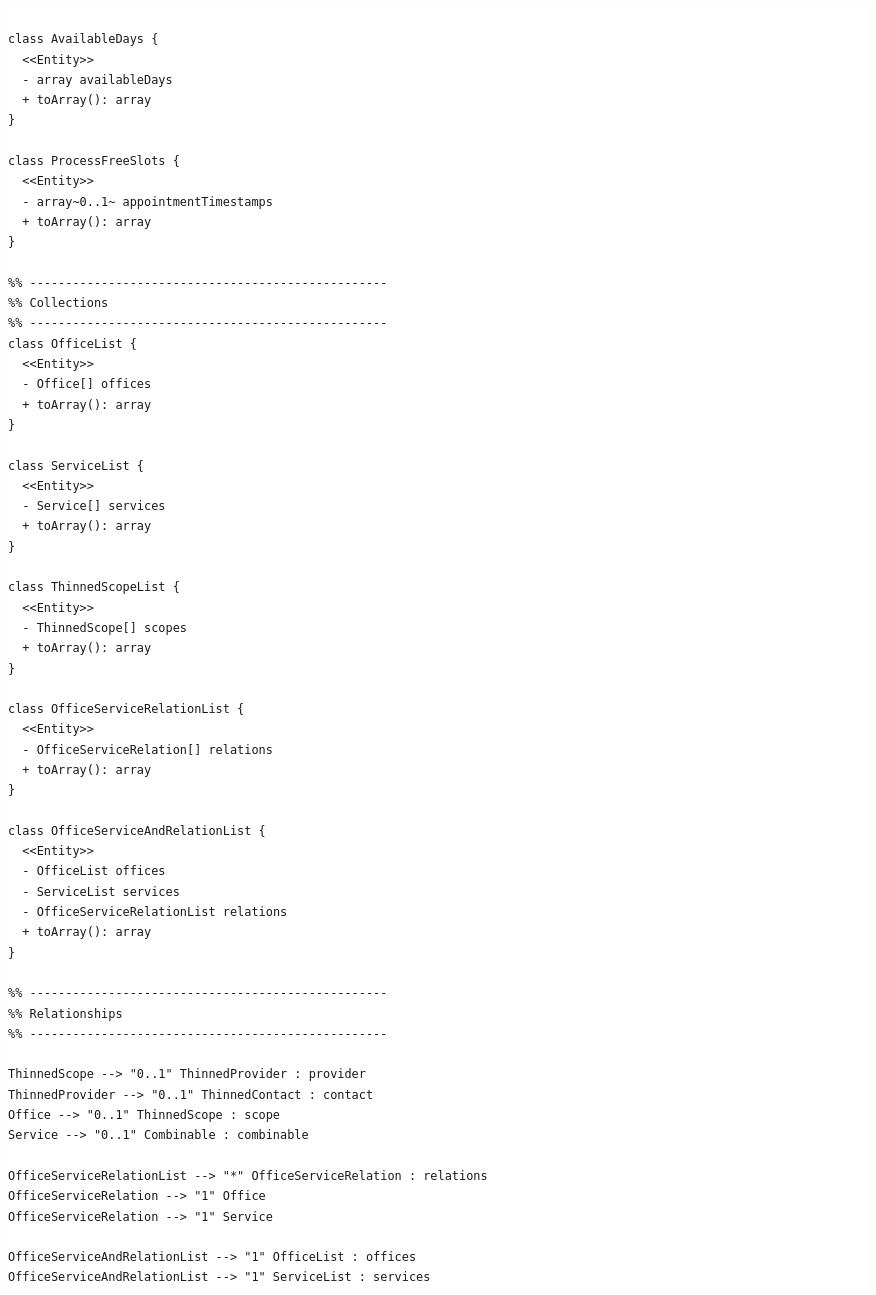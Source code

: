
 ```mermaid

class AvailableDays {
  <<Entity>>
  - array availableDays
  + toArray(): array
}

class ProcessFreeSlots {
  <<Entity>>
  - array~0..1~ appointmentTimestamps
  + toArray(): array
}

%% --------------------------------------------------
%% Collections
%% --------------------------------------------------
class OfficeList {
  <<Entity>>
  - Office[] offices
  + toArray(): array
}

class ServiceList {
  <<Entity>>
  - Service[] services
  + toArray(): array
}

class ThinnedScopeList {
  <<Entity>>
  - ThinnedScope[] scopes
  + toArray(): array
}

class OfficeServiceRelationList {
  <<Entity>>
  - OfficeServiceRelation[] relations
  + toArray(): array
}

class OfficeServiceAndRelationList {
  <<Entity>>
  - OfficeList offices
  - ServiceList services
  - OfficeServiceRelationList relations
  + toArray(): array
}

%% --------------------------------------------------
%% Relationships
%% --------------------------------------------------

ThinnedScope --> "0..1" ThinnedProvider : provider
ThinnedProvider --> "0..1" ThinnedContact : contact
Office --> "0..1" ThinnedScope : scope
Service --> "0..1" Combinable : combinable

OfficeServiceRelationList --> "*" OfficeServiceRelation : relations
OfficeServiceRelation --> "1" Office
OfficeServiceRelation --> "1" Service

OfficeServiceAndRelationList --> "1" OfficeList : offices
OfficeServiceAndRelationList --> "1" ServiceList : services
```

▸ Assigned task
For the word "OfficeServiceRelationList", show every line of the entries that holds it.

▸ Expected output
class OfficeServiceRelationList {
  - OfficeServiceRelationList relations
OfficeServiceRelationList --> "*" OfficeServiceRelation : relations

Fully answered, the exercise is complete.